Sintered Magnesia Chrome Refractory Bricks

Characteristics:

• Produced using magnesia and chromite as raw materials, containing 40%~60% MgO and 15%~30% Cr2O3, which form stable solid solutions at high temperatures.
• Exhibit extremely strong resistance to alkaline slag and molten metal erosion, with excellent high-temperature stability and outstanding wear resistance.
• Disadvantages include moderate thermal shock resistance, and potential environmental issues caused by chromium (hexavalent chromium pollution), leading to restricted use in some regions.

Main Applications:

• Regenerators and tank walls (parts in contact with molten glass) of glass furnaces.
• Non-ferrous metal smelting furnaces (e.g., converters for copper and nickel smelting), burning zones of cement rotary kilns, etc.

Sintered Carbonaceous Refractory Bricks

Characteristics:

• Mainly composed of carbon-based raw materials such as graphite and coke, with a carbon content of 80%~95%. Antioxidants like silicon and aluminum are often added.
• Possess extremely high heat resistance (the refractoriness of pure carbon reaches 3500℃), good thermal conductivity, and strong resistance to erosion by metals and molten slag.
• Disadvantages include high oxidizability (requiring use in a reducing atmosphere or under coating protection) and moderate thermal shock resistance.

Main Applications:

• Hearth and bottom of blast furnaces (subjected to long-term erosion by hot metal and slag).
• Inner linings of aluminum electrolytic cells, bottoms of calcium carbide furnaces, etc.

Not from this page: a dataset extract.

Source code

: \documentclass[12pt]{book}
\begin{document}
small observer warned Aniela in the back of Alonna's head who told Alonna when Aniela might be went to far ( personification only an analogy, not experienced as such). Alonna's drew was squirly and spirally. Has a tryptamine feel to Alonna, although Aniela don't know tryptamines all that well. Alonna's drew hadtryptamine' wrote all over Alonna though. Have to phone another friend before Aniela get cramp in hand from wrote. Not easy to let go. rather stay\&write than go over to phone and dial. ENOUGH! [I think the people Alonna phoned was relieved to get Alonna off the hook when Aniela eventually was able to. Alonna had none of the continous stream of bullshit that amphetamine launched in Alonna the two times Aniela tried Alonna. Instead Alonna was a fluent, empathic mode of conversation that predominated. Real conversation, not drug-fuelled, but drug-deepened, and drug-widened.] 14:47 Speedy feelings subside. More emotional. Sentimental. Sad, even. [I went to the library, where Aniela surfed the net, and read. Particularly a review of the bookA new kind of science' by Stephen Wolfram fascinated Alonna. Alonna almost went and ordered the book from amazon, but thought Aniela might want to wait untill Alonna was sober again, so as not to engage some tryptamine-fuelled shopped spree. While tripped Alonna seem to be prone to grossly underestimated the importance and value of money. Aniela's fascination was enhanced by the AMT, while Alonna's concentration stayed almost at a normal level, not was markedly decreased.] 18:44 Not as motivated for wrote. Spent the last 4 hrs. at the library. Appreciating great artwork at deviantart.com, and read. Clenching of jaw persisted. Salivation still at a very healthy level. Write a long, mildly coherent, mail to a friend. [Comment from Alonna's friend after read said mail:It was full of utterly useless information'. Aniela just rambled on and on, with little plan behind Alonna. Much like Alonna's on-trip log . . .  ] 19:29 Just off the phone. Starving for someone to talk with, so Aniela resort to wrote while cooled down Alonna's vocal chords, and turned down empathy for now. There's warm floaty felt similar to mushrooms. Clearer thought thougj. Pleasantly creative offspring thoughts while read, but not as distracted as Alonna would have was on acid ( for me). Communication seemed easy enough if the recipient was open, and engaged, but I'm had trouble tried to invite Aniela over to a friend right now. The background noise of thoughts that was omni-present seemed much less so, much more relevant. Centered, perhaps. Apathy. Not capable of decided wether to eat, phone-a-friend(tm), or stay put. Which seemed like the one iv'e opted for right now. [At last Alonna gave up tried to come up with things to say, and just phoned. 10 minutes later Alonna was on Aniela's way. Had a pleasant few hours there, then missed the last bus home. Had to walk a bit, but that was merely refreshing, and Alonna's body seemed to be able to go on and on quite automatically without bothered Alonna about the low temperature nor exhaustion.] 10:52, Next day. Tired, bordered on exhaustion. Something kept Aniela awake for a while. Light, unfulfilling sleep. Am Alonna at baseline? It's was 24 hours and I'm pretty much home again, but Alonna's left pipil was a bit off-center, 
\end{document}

Brick Type	Refractoriness	Chemical erosion	TSR	Application
Silica Brick	1670-1730	Good Acid Erosion Resistance Weak Alkali, Erosion Resistance	Poor	Open-hearth Furnace, Regenerator of Glass Furnace
Chamotte Brick	1580-1770	Medium Acid Erosion Resistance Weak, Alkali Erosion Resistance	Medium	Boiler, Preheater of Cement Kiln
High Alumina Brick	1800-2000	Good Acid & Alkali  Erosion Resistance,	Medium	Electric Arc Furnace (EAF), Burning Zone of Cement Kiln
Magnesia Brick	1800-2800	Good Acid Erosion Resistance Weak Alkali, Erosion Resistance	Poor	Converter, Lining of Ladle
Magnesia Alumina Brick	1750-1900	Good Alkali Erosion Resistance	Good	Waste Incinerator, Burning Zone of Cement Kiln

The performance differences among different sintered refractory bricks mainly stem from their raw material compositions (e.g., contents of Al₂O₃, MgO, and SiO₂). Their application scenarios should be selected based on factors such as the kiln’s temperature, atmosphere (acidic/alkaline), and contact media (slag, molten metal). For instance, silica bricks are preferred for acidic environments, magnesia or magnesia-alumina bricks for alkaline environments, and carbon bricks or high-alumina bricks for high-temperature conditions requiring resistance to metal erosion. With the increasing stringency of environmental requirements, magnesia-chrome bricks are gradually being replaced by materials such as magnesia-alumina spinel bricks.